Good Relationships and Good Reputations
How we conduct ourselves as a government, as a people, as a Nation, during the investigation of this potential project that will matter very much for our future economic opportunities. This is a global in-dustry, one that BC and Canada is trying very hard to break into successfully. In real terms, the world is watching us. We have done the right thing in exploring this project in a deliberate and rational manner. How we have conducted ourselves so far has opened doors for us in places we might not have imagined in years prior. Huu-ay-aht has been successful in winning its independence in a political sense, all we need to do now is show the world, and the business people who make investments, that we have the maturity to honestly and calmly explore any economic opportunity without resorting to petty politics or divisive rhetoric.
Regardless of whether we choose to move ahead with LNG, I think it’s upon us to show the world that we have chosen to be a part of the world, we have chosen to build and create and to do it the hard way, the old-fashioned way, the only way it has ever really been done right.
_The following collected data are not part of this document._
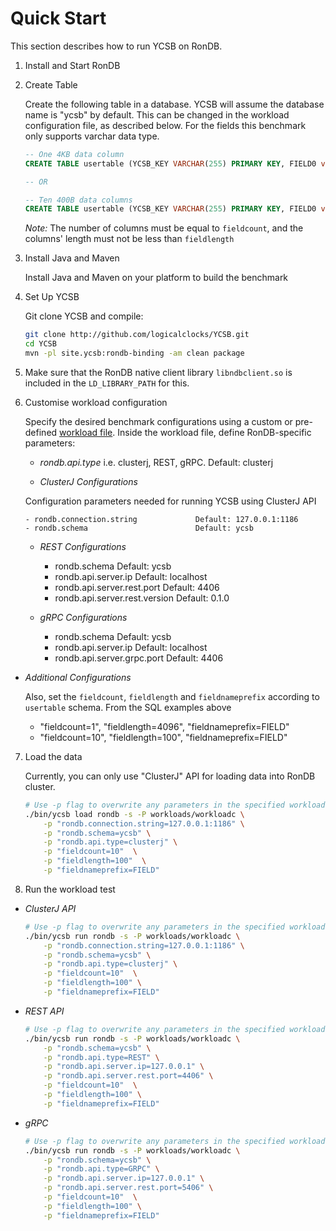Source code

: <!--
Copyright (c) 2014 - 2021 YCSB contributors. All rights reserved.
Copyright (c) 2022 Hopsworks AB contributors. All rights reserved.

Licensed under the Apache License, Version 2.0 (the "License"); you
may not use this file except in compliance with the License. You
may obtain a copy of the License at

http://www.apache.org/licenses/LICENSE-2.0

Unless required by applicable law or agreed to in writing, software
distributed under the License is distributed on an "AS IS" BASIS,
WITHOUT WARRANTIES OR CONDITIONS OF ANY KIND, either express or
implied. See the License for the specific language governing
permissions and limitations under the License. See accompanying
LICENSE file.
-->

# Quick Start

This section describes how to run YCSB on RonDB.

1. Install and Start RonDB


2. Create Table

    Create the following table in a database. YCSB will assume the database name is "ycsb" by default. This can be changed in the workload configuration file, as described below. For the fields this benchmark only supports varchar data type. 

    ```sql
    -- One 4KB data column
    CREATE TABLE usertable (YCSB_KEY VARCHAR(255) PRIMARY KEY, FIELD0 varchar(4096)) charset latin1 engine=ndbcluster;

    -- OR

    -- Ten 400B data columns
    CREATE TABLE usertable (YCSB_KEY VARCHAR(255) PRIMARY KEY, FIELD0 varchar(100), FIELD1 varchar(100), FIELD2 varchar(100), FIELD3 varchar(100), FIELD4 varchar(100), FIELD5 varchar(100), FIELD6 varchar(100), FIELD7 varchar(100), FIELD8 varchar(100), FIELD9 varchar(100)) charset latin1 engine=ndbcluster;
    ```

    *Note:* The number of columns must be equal to `fieldcount`, and the columns' length must not be less than `fieldlength`


3. Install Java and Maven

    Install Java and Maven on your platform to build the benchmark


4. Set Up YCSB

    Git clone YCSB and compile:

    ```bash
    git clone http://github.com/logicalclocks/YCSB.git 
    cd YCSB
    mvn -pl site.ycsb:rondb-binding -am clean package
    ```

5. Make sure that the RonDB native client library `libndbclient.so` is included in the `LD_LIBRARY_PATH` for this.


6. Customise workload configuration

    Specify the desired benchmark configurations using a custom or pre-defined [workload file](../workloads/).
    Inside the workload file, define RonDB-specific parameters:
   - *rondb.api.type* i.e. clusterj, REST, gRPC. Default: clusterj


   - *ClusterJ Configurations*

   Configuration parameters needed for running YCSB using ClusterJ API

  
       - rondb.connection.string             Default: 127.0.0.1:1186
       - rondb.schema                        Default: ycsb

   - *REST Configurations*


      - rondb.schema                        Default: ycsb
      - rondb.api.server.ip                 Default: localhost
      - rondb.api.server.rest.port          Default: 4406
      - rondb.api.server.rest.version       Default: 0.1.0

   - *gRPC Configurations*


      - rondb.schema                        Default: ycsb
      - rondb.api.server.ip                 Default: localhost
      - rondb.api.server.grpc.port          Default: 4406
    

  - *Additional Configurations*
  
    Also, set the `fieldcount`, `fieldlength` and `fieldnameprefix` according to `usertable` schema. From the SQL examples above


      - "fieldcount=1", "fieldlength=4096", "fieldnameprefix=FIELD"
      - "fieldcount=10", "fieldlength=100", "fieldnameprefix=FIELD" 

7. Load the data
   
    Currently, you can only use "ClusterJ" API for loading data into RonDB cluster. 

    ```bash
    # Use -p flag to overwrite any parameters in the specified workload file
    ./bin/ycsb load rondb -s -P workloads/workloadc \
        -p "rondb.connection.string=127.0.0.1:1186" \
        -p "rondb.schema=ycsb" \
        -p "rondb.api.type=clusterj" \
        -p "fieldcount=10"  \
        -p "fieldlength=100"  \
        -p "fieldnameprefix=FIELD"
    ```

8. Run the workload test 

  - *ClusterJ API*

    ```bash
    # Use -p flag to overwrite any parameters in the specified workload file
    ./bin/ycsb run rondb -s -P workloads/workloadc \
        -p "rondb.connection.string=127.0.0.1:1186" \
        -p "rondb.schema=ycsb" \
        -p "rondb.api.type=clusterj" \
        -p "fieldcount=10"  \
        -p "fieldlength=100" \
        -p "fieldnameprefix=FIELD" 
    ```
  - *REST API*

    ```bash
    # Use -p flag to overwrite any parameters in the specified workload file
    ./bin/ycsb run rondb -s -P workloads/workloadc \
        -p "rondb.schema=ycsb" \
        -p "rondb.api.type=REST" \
        -p "rondb.api.server.ip=127.0.0.1" \
        -p "rondb.api.server.rest.port=4406" \
        -p "fieldcount=10"  \
        -p "fieldlength=100" \
        -p "fieldnameprefix=FIELD" 
    ```
    
  - *gRPC*

    ```bash
    # Use -p flag to overwrite any parameters in the specified workload file
    ./bin/ycsb run rondb -s -P workloads/workloadc \
        -p "rondb.schema=ycsb" \
        -p "rondb.api.type=GRPC" \
        -p "rondb.api.server.ip=127.0.0.1" \
        -p "rondb.api.server.rest.port=5406" \
        -p "fieldcount=10"  \
        -p "fieldlength=100" \
        -p "fieldnameprefix=FIELD" 
    ```
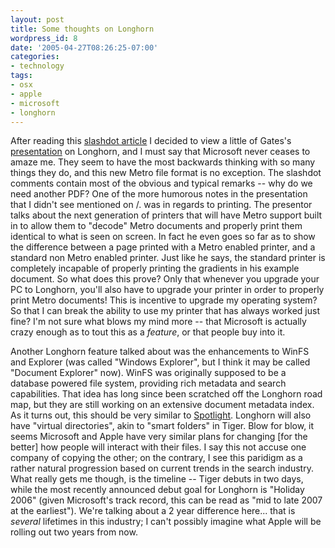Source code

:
 ```yaml
---
layout: post
title: Some thoughts on Longhorn
wordpress_id: 8
date: '2005-04-27T08:26:25-07:00'
categories:
- technology
tags:
- osx
- apple
- microsoft
- longhorn
---
```

After reading this [slashdot article][] I decided to view a little of Gates's
[presentation][] on Longhorn, and I must say that Microsoft never ceases to
amaze me.  They seem to have the most backwards thinking with so many things
they do, and this new Metro file format is no exception.  The slashdot comments
contain most of the obvious and typical remarks -- why do we need another PDF?
One of the more humorous notes in the presentation that I didn't see mentioned
on /.  was in regards to printing.  The presentor talks about the next
generation of printers that will have Metro support built in to allow them to
"decode" Metro documents and properly print them identical to what is seen on
screen.  In fact he even goes so far as to show the difference between a page
printed with a Metro enabled printer, and a standard non Metro enabled printer.
Just like he says, the standard printer is completely incapable of properly
printing the gradients in his example document.  So what does this prove?  Only
that whenever you upgrade your PC to Longhorn, you'll also have to upgrade your
printer in order to properly print Metro documents!  This is incentive to
upgrade my operating system?  So that I can break the ability to use my printer
that has always worked just fine?  I'm not sure what blows my mind more -- that
Microsoft is actually crazy enough as to tout this as a _feature_, or that
people buy into it.

Another Longhorn feature talked about was the enhancements to WinFS and Explorer
(was called "Windows Explorer", but I think it may be called "Document Explorer"
now).  WinFS was originally supposed to be a database powered file system,
providing rich metadata and search capabilities.  That idea has long since been
scratched off the Longhorn road map, but they are still working on an extensive
document metadata index.  As it turns out, this should be very similar to
[Spotlight][].  Longhorn will also have "virtual directories", akin to "smart
folders" in Tiger.  Blow for blow, it seems Microsoft and Apple have very
similar plans for changing [for the better] how people will interact with their
files.  I say this not accuse one company of copying the other; on the contrary,
I see this paridigm as a rather natural progression based on current trends in
the search industry.  What really gets me though, is the timeline -- Tiger
debuts in two days, while the most recently announced debut goal for Longhorn is
"Holiday 2006" (given Microsoft's track record, this can be read as "mid to late
2007 at the earliest").  We're talking about a 2 year difference here...  that
is _several_ lifetimes in this industry; I can't possibly imagine what Apple
will be rolling out two years from now.

[slashdot article]: http://slashdot.org/article.pl?sid=05/04/27/0422250
[presentation]: http://www.microsoft.com/events/executives/billgates.mspx
[spotlight]: http://www.apple.com/macosx/features/spotlight/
We have the wisdom of ages gone past, the knowledge of the land and our resources, and we have the promise we have made to our children. We are up to the task, we have the passion and the will to once again take our place in the world. We just need to remind the world who we are and what we’re capable of doing. I hope to be a part of that. Chuu.
I thought I would take the time to give out a bit more information regarding certain parts of my platform. In this document, I’ll talk about my experience and accomplishments in both relationship-building and in economic development. The reason I’m writing about these items is that I was assigned to work on them as a part of my portfolio. Every Councillor, when they are elected, is generally assigned various duties and they usually lead the discussions on those topics with the rest of their colleagues on Huu-ay-aht First Nations Council.
In this letter, I’ll speak to the work being done in these areas, the things we’ve achieved and why I think they’re important. I’ll also write about what I think we need to do in the future to be successful in those areas.
Thanks for reading!
The Huu-ay-aht First Nations owns and operates several businesses: an active forestry company, various commercial fishing licences, a gravel operation, the Pachena Bay Campground and the Restaurant & Store in Bamfield. In this past term of office, we have consolidates them all under an arms-length business wing called the Huu-ay-aht Group of Businesses, and have used corporations and limited partnerships to ensure that our investments are protected from any liabilities. Our business wing is operated at “arms-length” from our government because there often arises a conflict between political interests and business interests. In order to have the best opportunity for a well-run set of businesses, we have a structure that separates business decision-making from much political interference. Council retains overall strategic direction of our businesses, and chooses whether to invest in them or a new business as a part of that, but day-to-day and quarter-to-quarter decisions are made by dedicated business managers and a business-minded board of directors.
When I was re-elected in 2011, our main business of forestry was suffering significant losses. Due in most part to the financial crisis of 2008 in the United States, we were losing upwards of $1.2 million. In the four years I have worked with our business team and have focused on turning this around. I am proud to say that our forestry business has made a significant profit in the past two years with has seen a net payout in the form of stumpage taxes and profit-sharing to the Nation of approximately $1.2 million with more to come. Forestry has been our main driver for revenue, profit and employment opportunities, but we have done more to diversify our options as well.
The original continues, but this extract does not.